How is Graves' disease diagnosed during pregnancy?

It may be difficult to confirm a suspected diagnosis of Graves’ disease during an otherwise normal pregnancy. Much of the difficulty that arises may be related to changes in the structure and function of the maternal thyroid gland that occur as a normal adaptation to pregnancy. During the first trimester of pregnancy, the maternal thyroid gland usually enlarges to a certain extent. In some women, it may enlarge to the point where increased blood flow may be heard as a rush when a stethoscope is held up against the thyroid gland. As the placenta grows and develops during pregnancy, it begins to produce and secrete large amounts of the hormone estrogen. Increased amounts of estrogen stimulate the liver to produce increased amounts of a protein called thyroid hormone-binding globulin that binds to thyroid hormone as it travels through the bloodstream. As a result of this, the total amount of thyroid hormone in the bloodstream usually increases. The amount of free thyroid hormone present in the bloodstream usually stays the same. The placenta also produces and secretes large amounts of a hormone called human chorionic gonadotropin, also known as hCG. This hormone is somewhat unique in that it able to bind to the TSH receptors present on the surface of follicular cells of the thyroid gland. By doing so, hCG may mimic the action of TSH, stimulating follicular cells to produce and secrete increased amounts of thyroid hormone. In some cases, binding of hCG to TSH receptors may actually induce a mild form of hyperthyroidism that leads to mild suppression of TSH levels.

As a result of all of these changes, a woman who is progressing through a perfectly normal pregnancy may present with findings that appear to be consistent with Graves’ disease, including an accelerated heart rate, enlarged thyroid gland, increased total thyroid hormone levels, and suppressed TSH levels. Distinctions may be even more difficult in pregnant women who present with severe nausea, vomiting, weight loss, and dehydration. Questions may arise as to whether the symptoms and signs reflect the effects of exposure to excess levels of thyroid hormone due to underlying hyperthyroidism, or whether the laboratory test results reflect the effects of exposure to excessive levels of hCG.

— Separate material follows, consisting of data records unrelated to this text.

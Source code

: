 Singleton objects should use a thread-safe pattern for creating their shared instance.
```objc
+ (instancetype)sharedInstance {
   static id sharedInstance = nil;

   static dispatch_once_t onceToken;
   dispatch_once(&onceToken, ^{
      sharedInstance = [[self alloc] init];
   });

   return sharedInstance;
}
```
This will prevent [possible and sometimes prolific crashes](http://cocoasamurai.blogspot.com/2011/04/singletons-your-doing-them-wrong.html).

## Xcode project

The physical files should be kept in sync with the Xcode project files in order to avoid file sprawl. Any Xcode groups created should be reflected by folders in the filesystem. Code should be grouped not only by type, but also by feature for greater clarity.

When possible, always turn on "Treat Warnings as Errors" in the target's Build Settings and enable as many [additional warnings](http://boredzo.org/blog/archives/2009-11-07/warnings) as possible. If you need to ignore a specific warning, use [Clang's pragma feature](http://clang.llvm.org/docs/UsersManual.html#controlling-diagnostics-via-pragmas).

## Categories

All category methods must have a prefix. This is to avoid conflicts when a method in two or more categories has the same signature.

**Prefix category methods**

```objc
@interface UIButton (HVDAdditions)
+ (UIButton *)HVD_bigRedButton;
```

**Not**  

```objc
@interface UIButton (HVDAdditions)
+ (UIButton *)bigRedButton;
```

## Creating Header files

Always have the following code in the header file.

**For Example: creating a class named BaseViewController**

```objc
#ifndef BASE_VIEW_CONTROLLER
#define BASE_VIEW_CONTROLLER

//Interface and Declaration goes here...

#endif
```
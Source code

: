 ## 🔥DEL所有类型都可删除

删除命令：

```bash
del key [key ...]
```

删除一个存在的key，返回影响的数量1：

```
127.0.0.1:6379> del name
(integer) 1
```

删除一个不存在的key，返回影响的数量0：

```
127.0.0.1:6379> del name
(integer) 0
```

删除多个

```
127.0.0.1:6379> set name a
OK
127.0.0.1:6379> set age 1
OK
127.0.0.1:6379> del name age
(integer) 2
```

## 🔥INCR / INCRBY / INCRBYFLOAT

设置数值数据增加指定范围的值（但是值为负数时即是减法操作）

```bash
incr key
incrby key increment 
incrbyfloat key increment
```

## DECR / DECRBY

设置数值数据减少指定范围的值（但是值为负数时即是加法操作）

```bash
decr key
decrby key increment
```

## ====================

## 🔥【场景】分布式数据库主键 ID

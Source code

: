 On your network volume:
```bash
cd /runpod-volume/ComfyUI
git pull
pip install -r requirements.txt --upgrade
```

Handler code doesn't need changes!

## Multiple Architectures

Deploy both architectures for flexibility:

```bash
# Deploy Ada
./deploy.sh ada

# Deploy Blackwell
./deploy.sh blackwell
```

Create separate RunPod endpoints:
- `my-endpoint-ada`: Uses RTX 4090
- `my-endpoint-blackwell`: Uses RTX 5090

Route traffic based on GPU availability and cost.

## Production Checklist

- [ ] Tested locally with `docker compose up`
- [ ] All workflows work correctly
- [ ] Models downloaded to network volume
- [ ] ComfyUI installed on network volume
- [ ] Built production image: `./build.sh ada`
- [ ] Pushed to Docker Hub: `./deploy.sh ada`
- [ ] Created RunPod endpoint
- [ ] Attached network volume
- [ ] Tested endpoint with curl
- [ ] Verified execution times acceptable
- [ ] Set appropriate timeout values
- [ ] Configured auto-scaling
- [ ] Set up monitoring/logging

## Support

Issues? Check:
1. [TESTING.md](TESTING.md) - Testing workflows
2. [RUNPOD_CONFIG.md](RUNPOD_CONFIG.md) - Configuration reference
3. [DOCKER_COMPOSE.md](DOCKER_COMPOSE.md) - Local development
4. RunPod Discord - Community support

Unfortunately, thyroid uptake studies cannot be used to provide an estimate of the thyroid gland's level of activity during pregnancy. Exposure to radioactive iodine could cause irreversible damage to the fetal thyroid gland. In light of this, accurate diagnosis of Graves’ disease during pregnancy usually relies on a careful assessment performed by an experienced doctor. In taking a history, the doctor may focus on question that seek to determine whether symptoms and signs concerning for thyrotoxicosis may have been present for any length of time before the patient became pregnant. Other questions may focus on whether the patient has experienced any symptoms consistent with possible thyroid eye disease. Physical examination may focus on determining whether changes in the size and character of the patient's thyroid gland are greater than might be expected as a result of normal adaptation to pregnancy. Particular attention may be paid to searching for signs of thyroid eye disease, pretibial myxedema, or changes in the texture of the patient's skin. Review of laboratory tests may focus on analysis of different patterns of changes to see whether any disturbances may be consistent with abnormal production and secretion of excess amounts of thyroid hormone. Specific attention may be paid to changes in levels of free thyroid hormone. In some cases, it may be necessary to follow certain laboratory tests over time to see if certain patterns of changes persist to confirm or rule out a suspected diagnosis.